7.6 The Committee shall meet at sufficiently regular intervals to carry out the work of the Association.

8. Records of Meetings

8.1 The Vice President and Honorary Secretary shall keep record of all Annual General Meetings, Extraordinary General Meetings and Association Committee Meetings and produce Minutes for confirmation. The Minutes of all such meetings shall be subject to confirmation by the Chairman, who shall normally be the President or a deputising Executive Officer.

8.2 Sub-committees, working parties or individuals appointed by the main Committee for special tasks must also produce records of their activities for submission to the main Committee.

8.3 Minutes shall be available for inspection by any members of the Association, upon written request to the Vice President and Honorary Secretary.

9. Alteration of Constitutional Rules

9.1 Periods of notice for motions to change the rules, are as defined in the section on meetings. No alteration or amendment of these rules shall take place except by ballot of Full Members at the Annual General Meeting or at an Extraordinary General Meeting, called for the specific purpose of such alteration or amendment.

Alternatively, at the discretion of the Committee or at the request of one fifth of Full members by signed petition, the Vice President and Honorary Secretary shall order a postal ballot on a proposal to change the rules, with results announced at the Annual General Meeting or at an Extraordinary General Meeting.

9.2 To be adopted, any proposed change in the rules must be supported by at least two thirds of all votes cast.

10. Finance

10.1 The financial year shall run from the 1st January to 31st December.

10.2 Subscription rates for the following financial year shall be decided by vote at the Annual General Meeting on the advice of the Treasurer. The subscription monies collected are intended to cover ordinary administrative expenses, production of the Newsletter, or other such expenses as directed by the Committee.

10.3 The subscription year will be the 12 months from the date the member joined the Association and all subsequent anniversaries.

10.4 The Treasurer shall keep a record of all income and expenditure and a statement of account shall be prepared by an independent Chartered Accountant prior to presentation for approval at the Annual General Meeting or when requested by the Committee. A 5-year audit of accounts shall be presented at the Annual General Meeting or as and when requested by the Committee.

10.5 The Treasurer may draw cheques upon the Association for amounts not exceeding £500.00. For amounts exceeding this sum, the cheques must also bear the signature of the President or Vice President and Honorary Secretary.
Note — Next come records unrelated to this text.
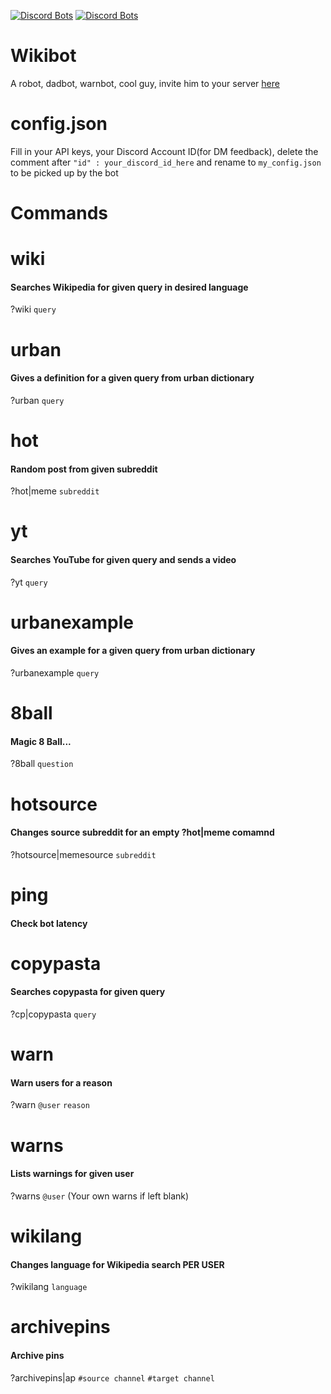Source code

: [![Discord Bots](https://top.gg/api/widget/status/720738328714018816.svg)](https://top.gg/bot/720738328714018816) [![Discord Bots](https://top.gg/api/widget/servers/720738328714018816.svg?noavatar=true)](https://top.gg/bot/720738328714018816)

# Wikibot
A robot, dadbot, warnbot, cool guy, invite him to your server [here](https://top.gg/bot/720738328714018816/invite "Invite WikiBot")

# config.json
Fill in your API keys, your Discord Account ID(for DM feedback), delete the comment after `"id" : your_discord_id_here` and rename to `my_config.json` to be picked up by the bot

# **Commands**

  # wiki
  
  #### Searches Wikipedia for given query in desired language
  
  ?wiki `query`
  
  
  
  # urban
  
  #### Gives a definition for a given query from urban dictionary
  
  ?urban `query`
  
  
  
  # hot
  
  #### Random post from given subreddit
  
  ?hot|meme `subreddit`
  
  
  
  # yt
  
  #### Searches YouTube for given query and sends a video
  
  ?yt `query`
  
  
  
  # urbanexample
  
  #### Gives an example for a given query from urban dictionary
  
  ?urbanexample `query`
  
  
  
  # 8ball
  
  #### Magic 8 Ball...
  
  ?8ball `question`
  
  
  
  # hotsource
  
  #### Changes source subreddit for an empty ?hot|meme comamnd
  
  ?hotsource|memesource `subreddit`
  
  
  
  # ping
  
  #### Check bot latency
  
  
  
  # copypasta
  
  #### Searches copypasta for given query
  
  ?cp|copypasta `query`
  
  
  
  # warn
  
  #### Warn users for a reason
  
  ?warn `@user` `reason`
  
  
  
  # warns
  
  #### Lists warnings for given user
  
  ?warns `@user` (Your own warns if left blank)
  
  
  
  # wikilang
  
  #### Changes language for Wikipedia search PER USER
  
  ?wikilang `language`
  
  
  
  # archivepins
  
  #### Archive pins
  
  ?archivepins|ap `#source channel` `#target channel`

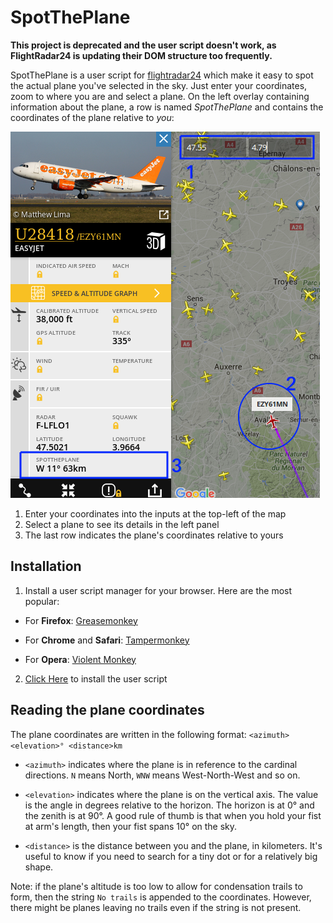 SpotThePlane
============

**This project is deprecated and the user script doesn't work, as FlightRadar24 is updating their DOM structure too frequently.**

SpotThePlane is a user script for [flightradar24](http://flightradar24.com/) which make it easy to spot the actual plane you've selected in the sky. Just enter your coordinates, zoom to where you are and select a plane. On the left overlay containing information about the plane, a row is named *SpotThePlane* and contains the coordinates of the plane relative to *you*:

![Screenshot](screenshot.png)

 1. Enter your coordinates into the inputs at the top-left of the map
 2. Select a plane to see its details in the left panel
 3. The last row indicates the plane's coordinates relative to yours


## Installation

 1. Install a user script manager for your browser. Here are the most popular:
 
   * For **Firefox**: [Greasemonkey](https://addons.mozilla.org/en-US/firefox/addon/greasemonkey/)
 
   * For **Chrome** and **Safari**: [Tampermonkey](https://tampermonkey.net/)
 
   * For **Opera**: [Violent Monkey](https://openuserjs.org/about/Violentmonkey-for-Opera)

 2. [Click Here](https://raw.githubusercontent.com/foobuzz/SpotThePlane/master/SpotThePlane.user.js) to install the user script


## Reading the plane coordinates

The plane coordinates are written in the following format: `<azimuth> <elevation>° <distance>km`

 - `<azimuth>` indicates where the plane is in reference to the cardinal directions. `N` means North, `WNW` means West-North-West and so on.

 - `<elevation>` indicates where the plane is on the vertical axis. The value is the angle in degrees relative to the horizon. The horizon is at 0° and the zenith is at 90°. A good rule of thumb is that when you hold your fist at arm's length, then your fist spans 10° on the sky.

 - `<distance>` is the distance between you and the plane, in kilometers. It's useful to know if you need to search for a tiny dot or for a relatively big shape.

Note: if the plane's altitude is too low to allow for condensation trails to form, then the string `No trails` is appended to the coordinates. However, there might be planes leaving no trails even if the string is not present.
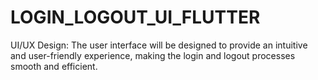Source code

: # LOGIN_LOGOUT_UI_FLUTTER
UI/UX Design: The user interface will be designed to provide an intuitive and user-friendly experience, making the login and logout processes smooth and efficient.
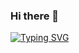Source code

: ### Hi there 👋

<!--
**G-Delgado/G-Delgado** is a ✨ _special_ ✨ repository because its `README.md` (this file) appears on your GitHub profile.

Here are some ideas to get you started:

- 🔭 I’m currently working on ...
- 🌱 I’m currently learning ...
- 👯 I’m looking to collaborate on ...
- 🤔 I’m looking for help with ...
- 💬 Ask me about ...
- 📫 How to reach me: ...
- 😄 Pronouns: ...
- ⚡ Fun fact: ...
-->
[![Typing SVG](https://readme-typing-svg.demolab.com?font=Fira+Code&size=36&pause=1000&color=F7F66F&center=true&vCenter=true&random=false&width=520&height=100&lines=Welcome+to+my+profile!;I+am+Gabriel+%F0%9F%A4%94)](https://git.io/typing-svg)
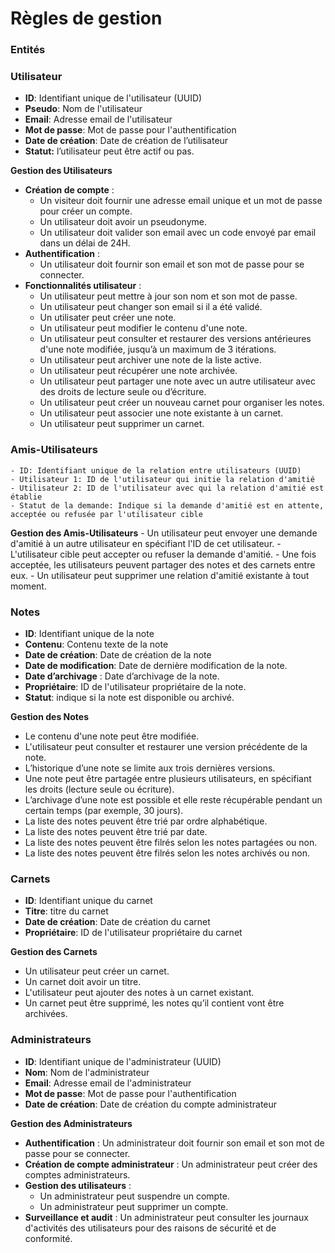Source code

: # Règles de gestion


### **Entités**

### **Utilisateur**

- **ID**: Identifiant unique de l'utilisateur (UUID)
- **Pseudo**: Nom de l'utilisateur
- **Email**: Adresse email de l'utilisateur
- **Mot de passe**: Mot de passe pour l'authentification
- **Date de création**: Date de création de l’utilisateur
- **Statut:** l’utilisateur peut être actif ou pas.

**Gestion des Utilisateurs**

- **Création de compte** : 
    - Un visiteur doit fournir une adresse email unique et un mot de passe pour créer un compte.
    - Un utilisateur doit avoir un pseudonyme.
    - Un utilisateur doit valider son email avec un code envoyé par email dans un délai de 24H.
- **Authentification** :
    - Un utilisateur doit fournir son email et son mot de passe pour se connecter.
- **Fonctionnalités utilisateur** : 
    - Un utilisateur peut mettre à jour son nom et son mot de passe.
    - Un utilisateur peut changer son email si il a été validé.
    - Un utilisater peut créer une note.
    - Un utilisateur peut modifier le contenu d'une note.
    - Un utilisateur peut consulter et restaurer des versions antérieures d'une note modifiée, jusqu’à un maximum de 3 itérations.
    - Un utilisateur peut archiver une note de la liste active.
    - Un utilisateur peut récupérer une note archivée.
    - Un utilisateur peut partager une note avec un autre utilisateur avec des droits de lecture seule ou d’écriture.
    - Un utilisateur peut créer un nouveau carnet pour organiser les notes.
    - Un utilisateur peut associer une note existante à un carnet.
    - Un utilisateur peut supprimer un carnet.

  
### **Amis-Utilisateurs**  

    - ID: Identifiant unique de la relation entre utilisateurs (UUID)
    - Utilisateur 1: ID de l'utilisateur qui initie la relation d'amitié
    - Utilisateur 2: ID de l'utilisateur avec qui la relation d'amitié est établie
    - Statut de la demande: Indique si la demande d'amitié est en attente, acceptée ou refusée par l'utilisateur cible
  
**Gestion des Amis-Utilisateurs**
    - Un utilisateur peut envoyer une demande d'amitié à un autre utilisateur en spécifiant l'ID de cet utilisateur.
    - L'utilisateur cible peut accepter ou refuser la demande d'amitié.
    - Une fois acceptée, les utilisateurs peuvent partager des notes et des carnets entre eux.
    - Un utilisateur peut supprimer une relation d'amitié existante à tout moment.  

    
### **Notes**

- **ID**: Identifiant unique de la note
- **Contenu**: Contenu texte de la note
- **Date de création**: Date de création de la note
- **Date de modification**: Date de dernière modification de la note.
- **Date d’archivage** : Date d’archivage de la note.
- **Propriétaire**: ID de l'utilisateur propriétaire de la note.
- **Statut**: indique si la note est disponible ou archivé.

**Gestion des Notes**

- Le contenu d'une note peut être modifiée.
- L'utilisateur peut consulter et restaurer une version précédente de la note.
- L’historique d’une note se limite aux trois dernières versions.
- Une note peut être partagée entre plusieurs utilisateurs, en spécifiant les droits (lecture seule ou écriture).
- L’archivage d’une note est possible et elle reste récupérable pendant un certain temps (par exemple, 30 jours).
- La liste des notes peuvent être trié par ordre alphabétique.
- La liste des notes peuvent être trié par date.
- La liste des notes peuvent être filrés selon les notes partagées ou non.
- La liste des notes peuvent être filrés selon les notes archivés ou non.

### **Carnets**

- **ID**: Identifiant unique du carnet
- **Titre**: titre du carnet
- **Date de création**: Date de création du carnet
- **Propriétaire**: ID de l'utilisateur propriétaire du carnet

**Gestion des Carnets**

- Un utilisateur peut créer un carnet.
- Un carnet doit avoir un titre.
- L'utilisateur peut ajouter des notes à un carnet existant.
- Un carnet peut être supprimé, les notes qu’il contient vont être archivées.




### **Administrateurs**

- **ID**: Identifiant unique de l'administrateur (UUID)
- **Nom**: Nom de l'administrateur
- **Email**: Adresse email de l'administrateur
- **Mot de passe**: Mot de passe pour l'authentification
- **Date de création**: Date de création du compte administrateur

**Gestion des Administrateurs**

- **Authentification** : Un administrateur doit fournir son email et son mot de passe pour se connecter.
- **Création de compte administrateur** : Un administrateur peut créer des comptes administrateurs.
- **Gestion des utilisateurs** :
    - Un administrateur peut suspendre un compte.
    - Un administrateur peut supprimer un compte.
- **Surveillance et audit** : Un administrateur peut consulter les journaux d'activités des utilisateurs pour des raisons de sécurité et de conformité.


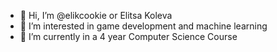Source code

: - 👋 Hi, I’m @elikcookie or Elitsa Koleva
- 👀 I’m interested in game development and machine learning
- 🌱 I’m currently in a 4 year Computer Science Course
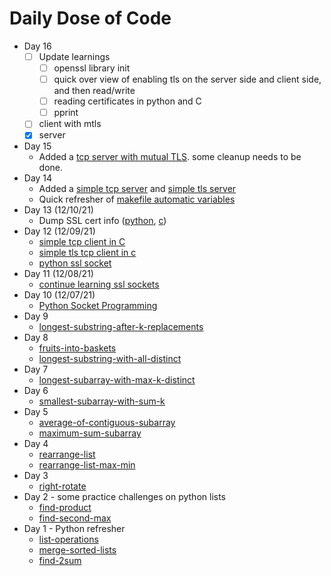 # Daily Dose of Code

- Day 16
  - [ ] Update learnings
    - [ ] openssl library init
    - [ ] quick over view of enabling tls on the server side and client side, and then read/write
    - [ ] reading certificates in python and C
    - [ ] pprint
  - [ ] client with mtls
  - [x] server
- Day 15
  - Added a [tcp server with mutual TLS](codegarage/c/mtls_server.c). some cleanup needs to be done.
- Day 14
  - Added a [simple tcp server](codegarage/c/tcp_server.c) and [simple tls server](codegarage/c/tls_server.c)
  - Quick refresher of [makefile automatic variables](codegarage/c/Makefile)
- Day 13 (12/10/21)
  - Dump SSL cert info ([python](codegarage/python/ssl_socket_ex.py), [c](codegarage/c/tls_client.c#62))
- Day 12 (12/09/21)
  - [simple tcp client in C](codegarage/c/tcp_client.c)
  - [simple tls tcp client in c](codegarage/c/tls_client.c)
  - [python ssl socket](codegarage/python/ssl_socket_ex.py)
- Day 11 (12/08/21)
  - [continue learning ssl sockets](codegarage/python/ssl_socket_ex.py)
- Day 10 (12/07/21)
  - [Python Socket Programming](codegarage/python/socket_ex.py)
- Day 9
  - [longest-substring-after-k-replacements](practice/length-of-longest-substring.py)
- Day 8
  - [fruits-into-baskets](practice/fruits-into-baskets.py)
  - [longest-substring-with-all-distinct](practice/length-of-longest-substring-with-all-distinct.py)
- Day 7
  - [longest-subarray-with-max-k-distinct](practice/length-of-longest-substring-with-no-more-than-k-distinct-chars.py)
- Day 6
  - [smallest-subarray-with-sum-k](practice/smallest-subarray-with-sum.py)
- Day 5
  - [average-of-contiguous-subarray](practice/find-average-contiguous-subarray.py)
  - [maximum-sum-subarray](practice/maximum-sum-subarray.py)
- Day 4
  - [rearrange-list](practice/rearrange.py)
  - [rearrange-list-max-min](practice/max-min-rearrange.py)
- Day 3
  - [right-rotate](practice/right-rotate.py)
- Day 2 - some practice challenges on python lists
  - [find-product](practice/find-product.py)
  - [find-second-max](practice/find-second-maximum.py)
- Day 1 - Python refresher
  - [list-operations](practice/remove-even-numbers-list.py)
  - [merge-sorted-lists](practice/merge-two-sorted-lists.py)
  - [find-2sum](practice/find-two-numbers-add-upto-k.py)
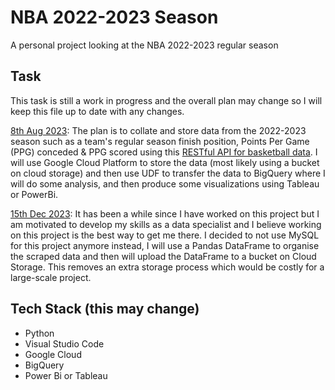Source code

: # NBA 2022-2023 Season
A personal project looking at the NBA 2022-2023 regular season

## Task
This task is still a work in progress and the overall plan may change so I will keep this file up to date with any changes.

<ins>8th Aug 2023</ins>:
The plan is to collate and store data from the 2022-2023 season such as a team's regular season finish position, Points Per Game (PPG) conceded & PPG scored using this [RESTful API for basketball data](https://www.api-basketball.com/). I will use Google Cloud Platform to store the data (most likely using a bucket on cloud storage) and then use UDF to transfer the data to BigQuery where I will do some analysis, and then produce some visualizations using Tableau or PowerBi.

<ins>15th Dec 2023</ins>:
It has been a while since I have worked on this project but I am motivated to develop my skills as a data specialist and I believe working on this project is the best way to get me there. I decided to not use MySQL for this project anymore instead, I will use a Pandas DataFrame to organise the scraped data and then will upload the DataFrame to a bucket on Cloud Storage. This removes an extra storage process which would be costly for a large-scale project.

## Tech Stack (this may change)
* Python
* Visual Studio Code
* Google Cloud
* BigQuery
* Power Bi or Tableau
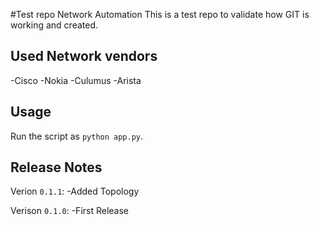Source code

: #Test repo Network Automation 
This is a test repo to validate how GIT is working and created.

## Used Network vendors
-Cisco
-Nokia
-Culumus
-Arista

## Usage
Run the script as `python app.py`.

## Release Notes
Verion `0.1.1`:
-Added Topology

Verison `0.1.0`:
-First Release


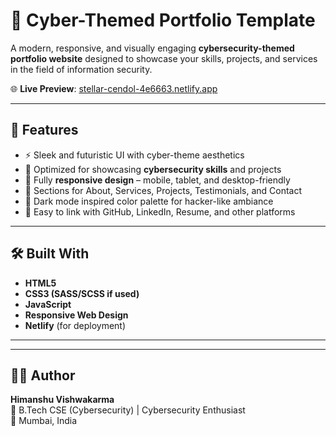 # 🔐 Cyber-Themed Portfolio Template

A modern, responsive, and visually engaging **cybersecurity-themed portfolio website** designed to showcase your skills, projects, and services in the field of information security.

🌐 **Live Preview**: [stellar-cendol-4e6663.netlify.app](https://stellar-cendol-4e6663.netlify.app/)

---

## 📌 Features

- ⚡ Sleek and futuristic UI with cyber-theme aesthetics
- 🧠 Optimized for showcasing **cybersecurity skills** and projects
- 📱 Fully **responsive design** – mobile, tablet, and desktop-friendly
- 💼 Sections for About, Services, Projects, Testimonials, and Contact
- 🌙 Dark mode inspired color palette for hacker-like ambiance
- 🔗 Easy to link with GitHub, LinkedIn, Resume, and other platforms

---

## 🛠️ Built With

- **HTML5**
- **CSS3 (SASS/SCSS if used)**
- **JavaScript**
- **Responsive Web Design**
- **Netlify** (for deployment)

---

---

## 🧑‍💻 Author

**Himanshu Vishwakarma**  
🚀 B.Tech CSE (Cybersecurity) | Cybersecurity Enthusiast  
📍 Mumbai, India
10.6 Committee members, or persons appointed on behalf of the Committee, are generally expected to meet all their own attendance expenses in the course of the Association's work. The Committee's full expense policy is laid out in the Committee Terms of Reference, which shall be made available for inspection by any member of the Association upon written request to the Secretary.

11. Indemnity

Members of the Committee shall not be liable (otherwise than as members) for any loss incurred by the Association as a result of the discharge of their respective duties on its behalf, except such loss as arises from their respective wilful default.

12. Winding Up

12.1 Any proposal to wind up the Association must be supported by at least two thirds of those present and voting at the Annual or Extraordinary General Meeting. The Committee will then hold a postal ballot, which must be completed at a further Annual General Meeting or Extraordinary General Meeting not less than 28 days later. The postal ballot must ratify the earlier vote, to wind up the Association, by a two-thirds majority of all votes cast.

12.2 If the Association were to wind up, a final audit must take place. If the financial position of the Association when wound up would be one of net debt, the Committee shall be empowered to levy a supplementary subscription from the Full members, only, for the purpose of recouping such debt.

12.3 After payment of all the Association's debts and liabilities, any moneys remaining after winding up shall be given to the library of the Royal Society of Medicine.